Sunday, September 25, 2011
As you can see from the image, I am back up an running. This is a painting that I started earlier this summer, but never finished. I'm glad to be working again, when I do not make art I get cranky. I think this will be the last of the large-scale flower images (at least for a while). It might be an interesting idea to pursue later, but for now it's time to let that idea rest.
The second part of this posting is going to be devoted to thoughts on arts education. In the UK options are being weighed for the elimination of arts programming in some schools. For more specific information click here. New curricula are being formulated that center on math, English, science, foreign languages and either history or geography.
While these subjects are important, I do not believe they should be the sole focus of an education program. In the article linked above, the director of learning at the Tate Museum stated that courses in art bring students into alternative ways of thinking and addressing problems. She stated that this is needed in contemporary times and that western society has always valued innovation going back to the Renaissance.
I agree with these statements. The arts develop creativity, and with creativity new directions in subjects like math, English, science etc. are realized. When I was teaching art appreciation, one of the things I tried to impart was how connected the arts are to everyday human thought and interaction. Students were often amazed when this was pointed out, and it was from this teaching experience that I learned how this occurs on a subconscious level. Until it was pointed out to them, students did not realize how art shapes individual thought and opinion. After the fact, I noticed that students were drawing these comparisons on their own and bringing a vibrancy to the learning process that was previously missing.

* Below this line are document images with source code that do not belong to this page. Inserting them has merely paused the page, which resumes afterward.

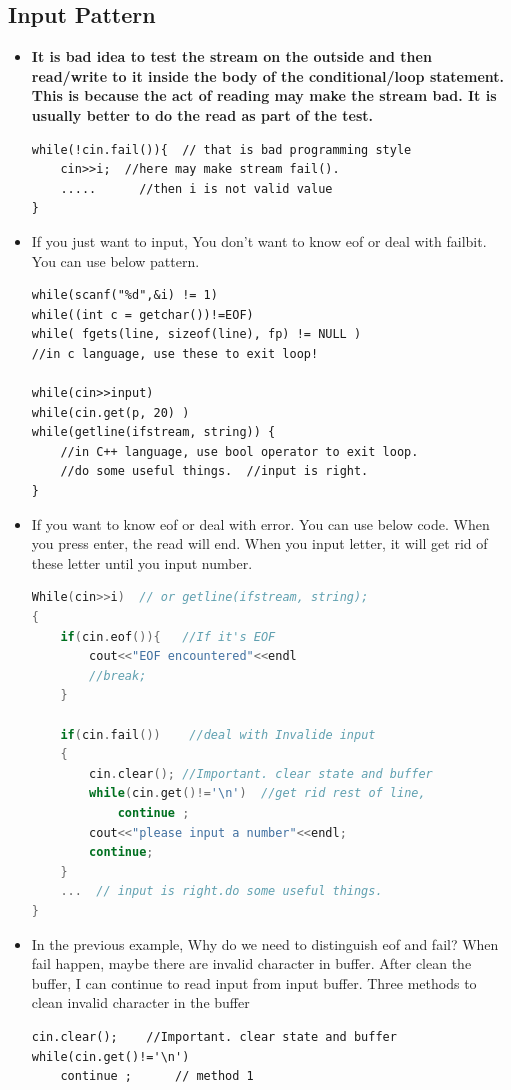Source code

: \documentclass[a4paper,11pt,twoside]{book}
\begin{document}
\subsection{Input Pattern}

\begin{itemize}
	\item \textbf{It is bad idea to test the stream on the outside and then read/write to it inside the body of the conditional/loop statement. This is because the act of reading may make the stream bad. It is usually better to do the read as part of the test.}
	
\begin{lstlisting}[numbers=none]
while(!cin.fail()){  // that is bad programming style
	cin>>i;  //here may make stream fail().
	.....      //then i is not valid value
}
	\end{lstlisting}
	
	\item If you just want to input, You don't want to know eof or deal with failbit. You can use below pattern.
	
\begin{lstlisting}[numbers=none]
while(scanf("%d",&i) != 1)
while((int c = getchar())!=EOF)
while( fgets(line, sizeof(line), fp) != NULL )
//in c language, use these to exit loop!
	
while(cin>>input)
while(cin.get(p, 20) )
while(getline(ifstream, string)) {
	//in C++ language, use bool operator to exit loop.
	//do some useful things.  //input is right.
}
\end{lstlisting}
	
	\item If you want to know eof or deal with error. You can use below code. When you press enter, the read will end. When you input letter, it will get rid of these letter until you input number. 
\begin{lstlisting}[frame=single, language=c++]
While(cin>>i)  // or getline(ifstream, string);
{
	if(cin.eof()){   //If it's EOF
		cout<<"EOF encountered"<<endl
		//break;
	}
	
	if(cin.fail())    //deal with Invalide input
	{
		cin.clear(); //Important. clear state and buffer
		while(cin.get()!='\n')  //get rid rest of line,
			continue ;
		cout<<"please input a number"<<endl;
		continue;
	}
	...  // input is right.do some useful things.
}
\end{lstlisting}
	
	\item In the previous example, Why do we need to distinguish eof and fail? When fail happen, maybe there are invalid character in buffer. After clean the buffer, I can continue to read input from input buffer. Three methods to clean invalid character in the buffer
\begin{lstlisting}[numbers=none]
cin.clear();    //Important. clear state and buffer
while(cin.get()!='\n')
	continue ;      // method 1
	

\end{lstlisting}
\end{itemize}
\end{document}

Whether this stayed with them after they left my class I cannot say. However, I believe if the arts were more present in the school curriculum at an earlier age of development students would be better learners by the time they got to middle and high school. The links between subjects and thought could be consciously drawn, and built upon, leading to new innovations and developments.
Monday, September 19, 2011
For the fourth time this year I have had to pack up and move. The end result is pictured above. Fortunately, since the time this picture was taken, I have made progress and I've got some since of order back in place. I have not started painting yet (my poor easel has not been this idle for a long time), and it has been some time since I have posted here, but I'm making progress. This return to blogging is going to be about leaving your mark.
The image above depicts the most recent issue of Professional Artist. In it is an article by Matthew Daub, an art professor from Pennsylvania. Here he discussed the importance of creating works of art, and described how one should move to make his/her art stand for something.
To make his point, Daub drew comparisons between the work of a young art student at the Art Institute of Chicago, and the work of Goya (specifically The Third of May.). The author wrote how this student portrayed the then recently deceased mayor of Chicago, Harold Washington, unfavorably. The author stated that at the time, Washington was quite popular and his death came as a shock to residents of the city. When the work of this student was revealed Daub explained that outrage quickly gripped the city and the aldermen went so far as to pass a resolution to have the painting removed. When this failed several of these aldermen took it upon themselves to remove the painting, resulting in the paintings destruction, and ultimately a civil rights case with the ACLU (Daub 6).
The context of the work is central in this instance. Daub stated that now, more than 20 years later, if he were to show this painting to his art students in Pennsylvania there would be little reaction. By contrast, the author pointed out that Goya's third of May has transcended time. He wrote that in Goya's work it is relatively unimportant to know that the troops are French, and the civilians unarmed. The image speaks more broadly and addresses the horrors of war on another greater level (Daub 7).
Daub concluded by stating that it is unfair to compare the work of a student to that of an established master. However, the point addressed was very clear. As artists we have got to use our art as a speaking tool. Whether it is a statement of profound observation that speaks to generations, or an irreverent jab at society, art can express many points of view and artists should take a stand to leave a mark.
Daub, M. (2011) Marking Your Territory. Professional Artist September 6-7.